Construct SQLite Database

# construct initial database
python3 tools/db.py entity.tsv erd2014.db

# insert dictionary
python3 tools/jdict.py join_2nd.tsv erd2014.db

Construct Mapping between Freebase IDs and Wikipedia/Dbpedia IDs

Both TAGME API and DBPedia Spotlight API use different IDs to identiy the entities. Therefore, we need to create a mapping between these IDs to the Freebase IDs. As we are using live APIs, it's best to download the current data dumps to create the maping.

  1. Wikipedia Data Dump: enwiki-latest-page.sql.gz
  2. DBPedia Data Dump: freebase_links_en.nt.bz2
# decompress dumps
bunzip2 freebase_links_en.nt.bz2
gzip -d enwiki-latest-page.sql.gz

# create wikipedia -> freebase mapping
python3 tools/page-id.py entity.tsv enwiki-latest-page.sql page_id_map

# create dbpedia -> freebase mapping
python3 tools/dbpedia-id.py entity.tsv freebase_links_en.nt dbp_id_map

Construct the Stop List

Create an stop_list file. Each line is a stop word.

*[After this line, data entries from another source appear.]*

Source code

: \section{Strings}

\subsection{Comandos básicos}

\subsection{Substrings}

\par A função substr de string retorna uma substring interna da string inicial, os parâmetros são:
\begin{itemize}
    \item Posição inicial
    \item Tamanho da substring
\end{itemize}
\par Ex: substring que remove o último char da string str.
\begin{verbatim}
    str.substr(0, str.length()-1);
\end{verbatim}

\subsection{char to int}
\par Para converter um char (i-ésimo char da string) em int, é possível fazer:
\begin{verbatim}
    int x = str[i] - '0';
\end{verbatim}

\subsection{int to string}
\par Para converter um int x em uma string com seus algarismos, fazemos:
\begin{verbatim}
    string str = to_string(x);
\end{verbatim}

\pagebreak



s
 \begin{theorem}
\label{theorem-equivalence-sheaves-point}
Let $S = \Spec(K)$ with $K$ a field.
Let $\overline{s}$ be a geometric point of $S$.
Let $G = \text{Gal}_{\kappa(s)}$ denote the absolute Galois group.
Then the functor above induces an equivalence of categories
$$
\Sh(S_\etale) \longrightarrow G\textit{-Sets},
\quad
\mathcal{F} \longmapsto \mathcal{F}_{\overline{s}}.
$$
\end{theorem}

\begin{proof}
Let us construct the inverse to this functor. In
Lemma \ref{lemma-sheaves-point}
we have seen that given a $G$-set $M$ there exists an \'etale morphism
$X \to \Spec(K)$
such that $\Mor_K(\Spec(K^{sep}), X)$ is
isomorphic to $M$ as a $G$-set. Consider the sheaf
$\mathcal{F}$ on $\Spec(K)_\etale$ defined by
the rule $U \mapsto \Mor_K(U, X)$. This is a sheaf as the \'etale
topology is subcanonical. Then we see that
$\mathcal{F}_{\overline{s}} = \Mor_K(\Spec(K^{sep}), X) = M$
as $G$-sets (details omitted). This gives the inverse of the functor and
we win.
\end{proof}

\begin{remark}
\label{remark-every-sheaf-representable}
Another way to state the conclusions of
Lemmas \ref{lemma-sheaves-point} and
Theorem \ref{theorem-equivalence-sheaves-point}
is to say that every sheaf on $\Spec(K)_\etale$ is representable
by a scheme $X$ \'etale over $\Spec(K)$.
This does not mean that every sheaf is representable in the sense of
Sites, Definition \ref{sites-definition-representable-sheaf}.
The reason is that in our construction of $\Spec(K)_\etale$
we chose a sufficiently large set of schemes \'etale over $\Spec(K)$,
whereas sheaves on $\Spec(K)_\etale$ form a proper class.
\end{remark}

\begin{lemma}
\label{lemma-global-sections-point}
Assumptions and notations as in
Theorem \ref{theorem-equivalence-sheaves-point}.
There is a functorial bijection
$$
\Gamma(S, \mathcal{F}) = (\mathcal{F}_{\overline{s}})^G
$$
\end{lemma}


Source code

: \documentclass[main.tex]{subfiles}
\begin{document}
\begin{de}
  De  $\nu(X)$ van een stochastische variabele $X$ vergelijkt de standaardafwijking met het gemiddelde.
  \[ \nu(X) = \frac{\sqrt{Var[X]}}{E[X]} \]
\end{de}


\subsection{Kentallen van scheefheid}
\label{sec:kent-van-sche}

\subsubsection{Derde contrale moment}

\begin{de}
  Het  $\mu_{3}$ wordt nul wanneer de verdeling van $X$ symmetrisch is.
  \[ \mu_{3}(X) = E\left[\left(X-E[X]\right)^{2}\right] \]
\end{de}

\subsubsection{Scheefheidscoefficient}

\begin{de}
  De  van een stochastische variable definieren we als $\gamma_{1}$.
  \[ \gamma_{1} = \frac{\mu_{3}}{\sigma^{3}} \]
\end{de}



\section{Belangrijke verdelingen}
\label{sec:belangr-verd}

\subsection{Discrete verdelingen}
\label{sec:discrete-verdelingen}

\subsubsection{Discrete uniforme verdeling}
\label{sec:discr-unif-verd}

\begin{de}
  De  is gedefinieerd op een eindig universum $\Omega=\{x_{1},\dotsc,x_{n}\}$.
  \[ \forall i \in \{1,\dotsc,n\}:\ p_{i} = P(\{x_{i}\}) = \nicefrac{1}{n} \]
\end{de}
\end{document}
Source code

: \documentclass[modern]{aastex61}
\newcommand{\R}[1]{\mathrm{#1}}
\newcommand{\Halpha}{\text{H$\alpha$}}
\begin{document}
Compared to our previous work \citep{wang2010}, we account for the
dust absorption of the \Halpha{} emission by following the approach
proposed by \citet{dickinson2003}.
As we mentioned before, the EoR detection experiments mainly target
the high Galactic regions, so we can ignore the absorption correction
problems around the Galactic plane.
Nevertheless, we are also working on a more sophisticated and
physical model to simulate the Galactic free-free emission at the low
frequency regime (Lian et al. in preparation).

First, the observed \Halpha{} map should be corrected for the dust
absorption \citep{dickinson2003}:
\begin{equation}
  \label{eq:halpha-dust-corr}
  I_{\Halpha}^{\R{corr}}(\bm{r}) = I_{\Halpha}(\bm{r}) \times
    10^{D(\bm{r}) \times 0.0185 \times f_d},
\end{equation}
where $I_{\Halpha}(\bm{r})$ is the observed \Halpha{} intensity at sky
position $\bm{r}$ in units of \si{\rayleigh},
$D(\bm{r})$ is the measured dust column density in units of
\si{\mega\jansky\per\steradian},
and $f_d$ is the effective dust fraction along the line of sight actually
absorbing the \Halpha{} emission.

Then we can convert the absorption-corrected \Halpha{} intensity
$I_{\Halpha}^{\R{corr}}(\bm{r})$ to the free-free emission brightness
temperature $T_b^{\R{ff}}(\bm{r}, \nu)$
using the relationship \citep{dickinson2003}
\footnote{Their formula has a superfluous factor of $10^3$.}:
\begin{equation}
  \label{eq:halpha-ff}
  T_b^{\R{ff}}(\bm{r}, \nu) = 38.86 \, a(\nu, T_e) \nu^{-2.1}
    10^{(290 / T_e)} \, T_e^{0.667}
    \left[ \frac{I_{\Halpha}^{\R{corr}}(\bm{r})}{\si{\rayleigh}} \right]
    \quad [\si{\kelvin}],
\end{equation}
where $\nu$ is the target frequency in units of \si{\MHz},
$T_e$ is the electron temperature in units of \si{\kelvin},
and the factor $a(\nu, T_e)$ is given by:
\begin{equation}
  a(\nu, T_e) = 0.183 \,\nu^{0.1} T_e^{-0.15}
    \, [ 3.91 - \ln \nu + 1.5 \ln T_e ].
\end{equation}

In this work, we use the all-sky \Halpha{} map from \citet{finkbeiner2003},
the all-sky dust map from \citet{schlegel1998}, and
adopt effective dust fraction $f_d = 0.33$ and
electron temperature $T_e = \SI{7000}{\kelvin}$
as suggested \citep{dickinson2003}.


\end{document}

Obtain and Set the API Keys

Create an api_key.py file with the following content to use Freebase/TAGME API:

API_KEY = '{your Freebase API key here}'
TAGME_API_KEY = '{your TAGME API key here}'

You can obtain the keys by following the instructions on Freebase and TAGME websites.

Install Requirements

  • Python 2 for tools
  • Python 3.4 for tools and the server
  • Flask for Python3
  • SQLite for Python 3
  • Requests for Python 3

Execute the Server

python3 server.py -l erd2014.db -t page_id_map -d dbp_id_map

Notice that the server may take as much as 6GB of memory to run.

License

Released under the GPLv3 License. See the LICENSE file for further details.